João Lin, editor de arte da Folha de Pernambuco, atribui ao cartunista o início de sua carreira em veículos de comunicação. “Foi RAL que me contratou para trabalhar no Diario, meu primeiro emprego como ilustrador. Trabalhamos muitos anos juntos. Eu era muito novo e inseguro, e RAL foi o cara que me deu todo o apoio e deu essa possibilidade de, mesmo sem ter experiência, poder trabalhar na área. A partir disso, fui aprendendo com ele. Muito do meu desenho tem influência de RAL, que tinha um desenho sintético e simples”, conta. 

“A gente trabalhava na arte do Diario e tinha aqueles momentos de tensão, naquela época muito mais, com o jornal impresso. E quando RAL entrava na sala da arte, o clima mudava. Ele realmente era um cara que tinha esse espírito leve. Ele chegava nos lugares e com ele vinha essa sensação de leveza. Isso era unânime. Era um cara sempre assim, quando o mundo estava caindo, RAL estava em uma tranquilidade.
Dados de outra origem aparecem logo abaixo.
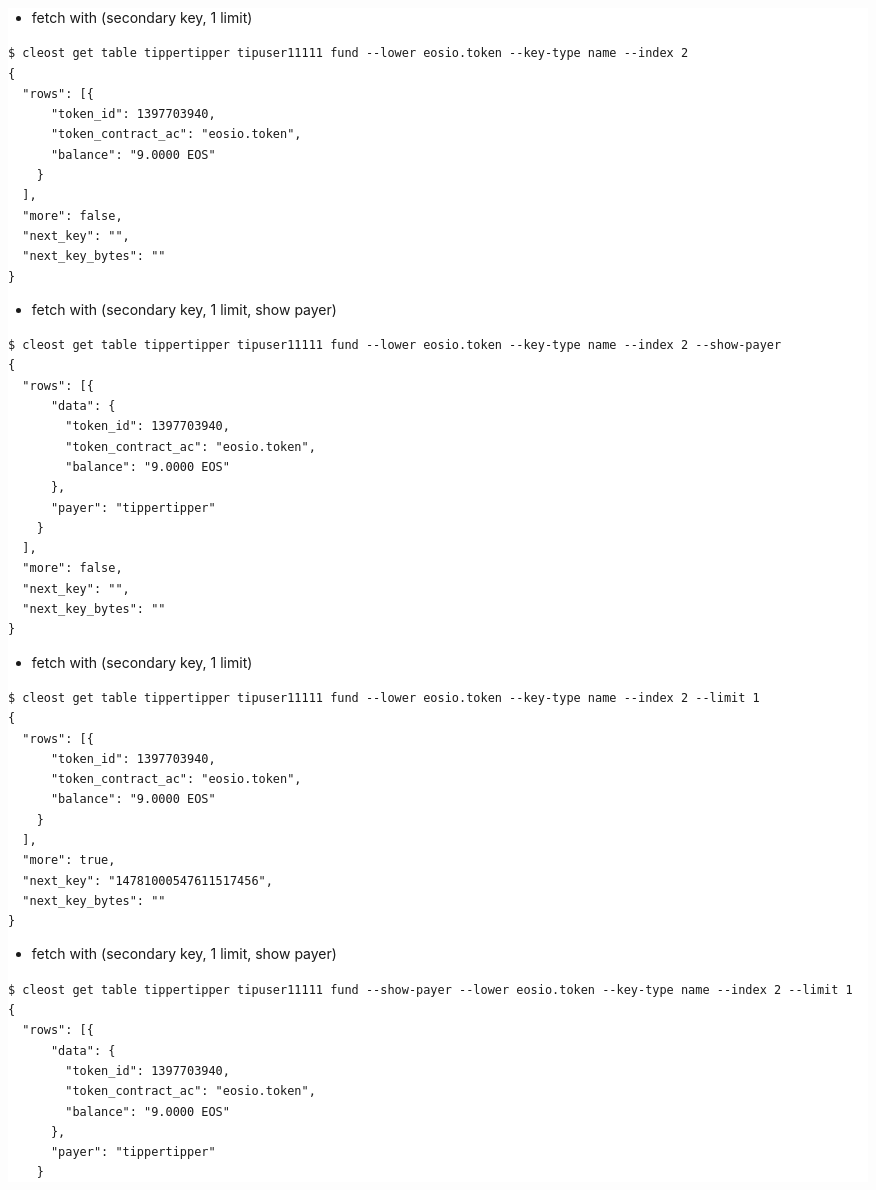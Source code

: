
 ```console
```
* fetch with (secondary key, 1 limit)
```console
$ cleost get table tippertipper tipuser11111 fund --lower eosio.token --key-type name --index 2
{
  "rows": [{
      "token_id": 1397703940,
      "token_contract_ac": "eosio.token",
      "balance": "9.0000 EOS"
    }
  ],
  "more": false,
  "next_key": "",
  "next_key_bytes": ""
}
```
* fetch with (secondary key, 1 limit, show payer)
```console
$ cleost get table tippertipper tipuser11111 fund --lower eosio.token --key-type name --index 2 --show-payer
{
  "rows": [{
      "data": {
        "token_id": 1397703940,
        "token_contract_ac": "eosio.token",
        "balance": "9.0000 EOS"
      },
      "payer": "tippertipper"
    }
  ],
  "more": false,
  "next_key": "",
  "next_key_bytes": ""
}
```
* fetch with (secondary key, 1 limit)
```console
$ cleost get table tippertipper tipuser11111 fund --lower eosio.token --key-type name --index 2 --limit 1
{
  "rows": [{
      "token_id": 1397703940,
      "token_contract_ac": "eosio.token",
      "balance": "9.0000 EOS"
    }
  ],
  "more": true,
  "next_key": "14781000547611517456",
  "next_key_bytes": ""
}
```
* fetch with (secondary key, 1 limit, show payer)
```console
$ cleost get table tippertipper tipuser11111 fund --show-payer --lower eosio.token --key-type name --index 2 --limit 1
{
  "rows": [{
      "data": {
        "token_id": 1397703940,
        "token_contract_ac": "eosio.token",
        "balance": "9.0000 EOS"
      },
      "payer": "tippertipper"
    }
```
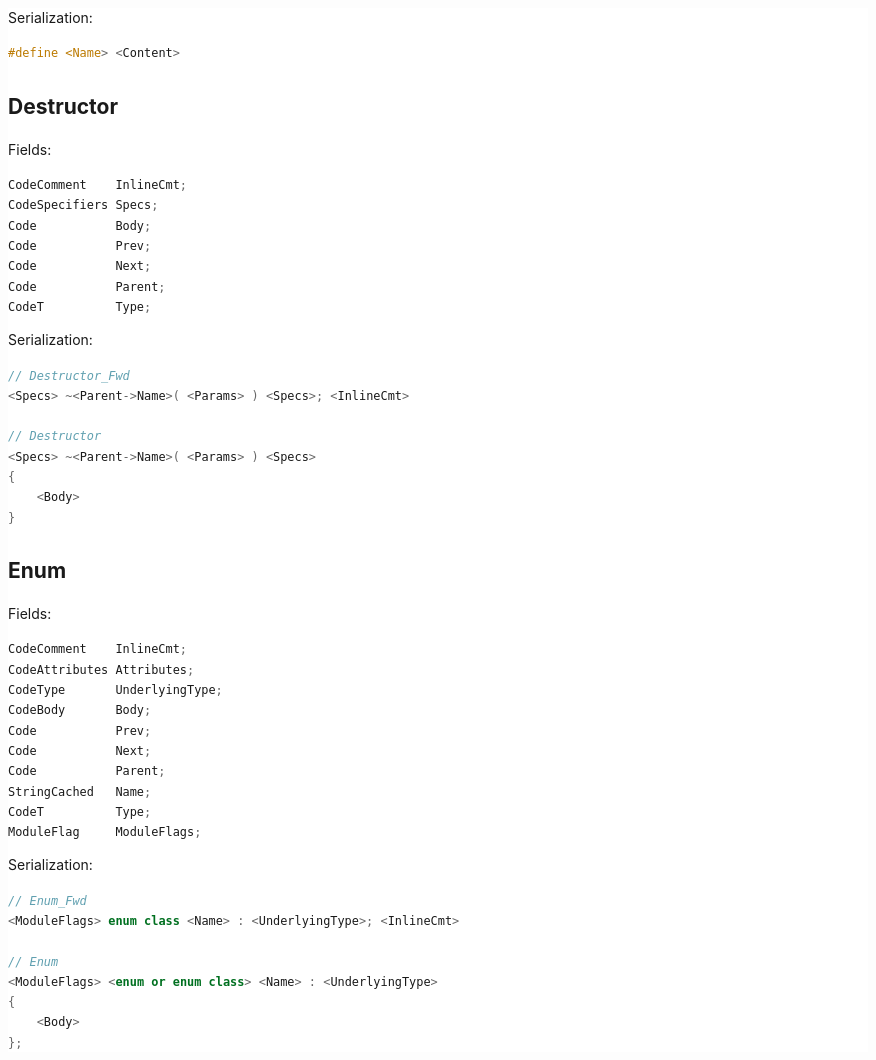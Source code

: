 Serialization:

```cpp
#define <Name> <Content>
```

## Destructor

Fields:

```cpp
CodeComment    InlineCmt;
CodeSpecifiers Specs;
Code           Body;
Code           Prev;
Code           Next;
Code           Parent;
CodeT          Type;
```

Serialization:

```cpp
// Destructor_Fwd
<Specs> ~<Parent->Name>( <Params> ) <Specs>; <InlineCmt>

// Destructor
<Specs> ~<Parent->Name>( <Params> ) <Specs>
{
    <Body>
}
```

## Enum

Fields:

```cpp
CodeComment    InlineCmt;
CodeAttributes Attributes;
CodeType       UnderlyingType;
CodeBody       Body;
Code           Prev;
Code           Next;
Code           Parent;
StringCached   Name;
CodeT          Type;
ModuleFlag     ModuleFlags;
```

Serialization:

```cpp
// Enum_Fwd
<ModuleFlags> enum class <Name> : <UnderlyingType>; <InlineCmt>

// Enum
<ModuleFlags> <enum or enum class> <Name> : <UnderlyingType>
{
    <Body>
};
```
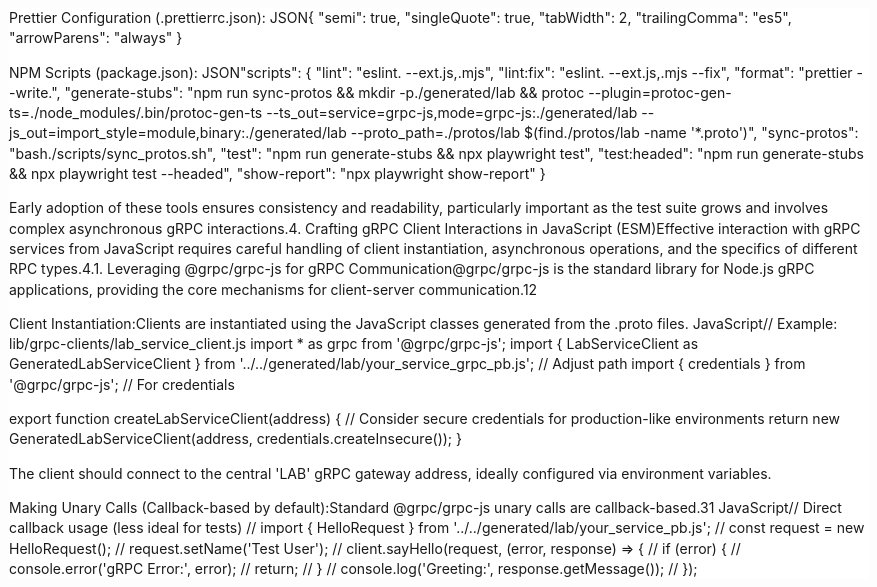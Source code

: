 
Prettier Configuration (.prettierrc.json):
JSON{
  "semi": true,
  "singleQuote": true,
  "tabWidth": 2,
  "trailingComma": "es5",
  "arrowParens": "always"
}



NPM Scripts (package.json):
JSON"scripts": {
  "lint": "eslint. --ext.js,.mjs",
  "lint:fix": "eslint. --ext.js,.mjs --fix",
  "format": "prettier --write.",
  "generate-stubs": "npm run sync-protos && mkdir -p./generated/lab && protoc --plugin=protoc-gen-ts=./node_modules/.bin/protoc-gen-ts --ts_out=service=grpc-js,mode=grpc-js:./generated/lab --js_out=import_style=module,binary:./generated/lab --proto_path=./protos/lab $(find./protos/lab -name '*.proto')",
  "sync-protos": "bash./scripts/sync_protos.sh",
  "test": "npm run generate-stubs && npx playwright test",
  "test:headed": "npm run generate-stubs && npx playwright test --headed",
  "show-report": "npx playwright show-report"
}


Early adoption of these tools ensures consistency and readability, particularly important as the test suite grows and involves complex asynchronous gRPC interactions.4. Crafting gRPC Client Interactions in JavaScript (ESM)Effective interaction with gRPC services from JavaScript requires careful handling of client instantiation, asynchronous operations, and the specifics of different RPC types.4.1. Leveraging @grpc/grpc-js for gRPC Communication@grpc/grpc-js is the standard library for Node.js gRPC applications, providing the core mechanisms for client-server communication.12

Client Instantiation:Clients are instantiated using the JavaScript classes generated from the .proto files.
JavaScript// Example: lib/grpc-clients/lab_service_client.js
import * as grpc from '@grpc/grpc-js';
import { LabServiceClient as GeneratedLabServiceClient } from '../../generated/lab/your_service_grpc_pb.js'; // Adjust path
import { credentials } from '@grpc/grpc-js'; // For credentials

export function createLabServiceClient(address) {
  // Consider secure credentials for production-like environments
  return new GeneratedLabServiceClient(address, credentials.createInsecure());
}

The client should connect to the central 'LAB' gRPC gateway address, ideally configured via environment variables.


Making Unary Calls (Callback-based by default):Standard @grpc/grpc-js unary calls are callback-based.31
JavaScript// Direct callback usage (less ideal for tests)
// import { HelloRequest } from '../../generated/lab/your_service_pb.js';
// const request = new HelloRequest();
// request.setName('Test User');
// client.sayHello(request, (error, response) => {
//   if (error) {
//     console.error('gRPC Error:', error);
//     return;
//   }
//   console.log('Greeting:', response.getMessage());
// });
Resolvia bem as coisas, sem se estressar”, relembra Lin.

"A gente podia contar com o humor de Ral sempre, mas na hora de cobrar ele sempre cobrava, sabia levar muito à sério o trabalho, era muito exigente com o resultado, mas sempre ensinando com muita paciência", descreve o cartunista Samuca.

Despedida

Ral foi sepultado na tarde de ontem (29), no Cemitério Parque das Flores, no Sancho, Zona Oeste do Recife.